### Task instructions
Work out how many lines of the listing hold "params" and return that number by itself.

■ ■ ■ ■ ■ ■ ■

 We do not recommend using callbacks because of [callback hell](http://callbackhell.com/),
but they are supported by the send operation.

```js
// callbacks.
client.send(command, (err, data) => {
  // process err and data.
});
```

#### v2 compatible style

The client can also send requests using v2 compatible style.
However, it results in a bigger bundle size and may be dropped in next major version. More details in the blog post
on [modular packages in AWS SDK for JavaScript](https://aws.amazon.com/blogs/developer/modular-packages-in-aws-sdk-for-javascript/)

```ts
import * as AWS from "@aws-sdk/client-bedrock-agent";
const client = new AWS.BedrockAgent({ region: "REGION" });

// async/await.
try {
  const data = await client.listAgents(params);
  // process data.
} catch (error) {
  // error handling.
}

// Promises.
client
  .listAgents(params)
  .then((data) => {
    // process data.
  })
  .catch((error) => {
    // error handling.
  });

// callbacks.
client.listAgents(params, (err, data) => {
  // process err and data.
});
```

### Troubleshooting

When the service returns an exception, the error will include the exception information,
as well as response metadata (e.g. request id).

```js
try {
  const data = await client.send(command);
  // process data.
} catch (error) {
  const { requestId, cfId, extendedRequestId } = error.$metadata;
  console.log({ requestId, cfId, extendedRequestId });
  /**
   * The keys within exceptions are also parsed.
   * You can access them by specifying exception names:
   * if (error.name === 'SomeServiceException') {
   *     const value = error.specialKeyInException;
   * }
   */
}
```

■ ■ ■ ■ ■ ■ ■

### Result of this exercise
3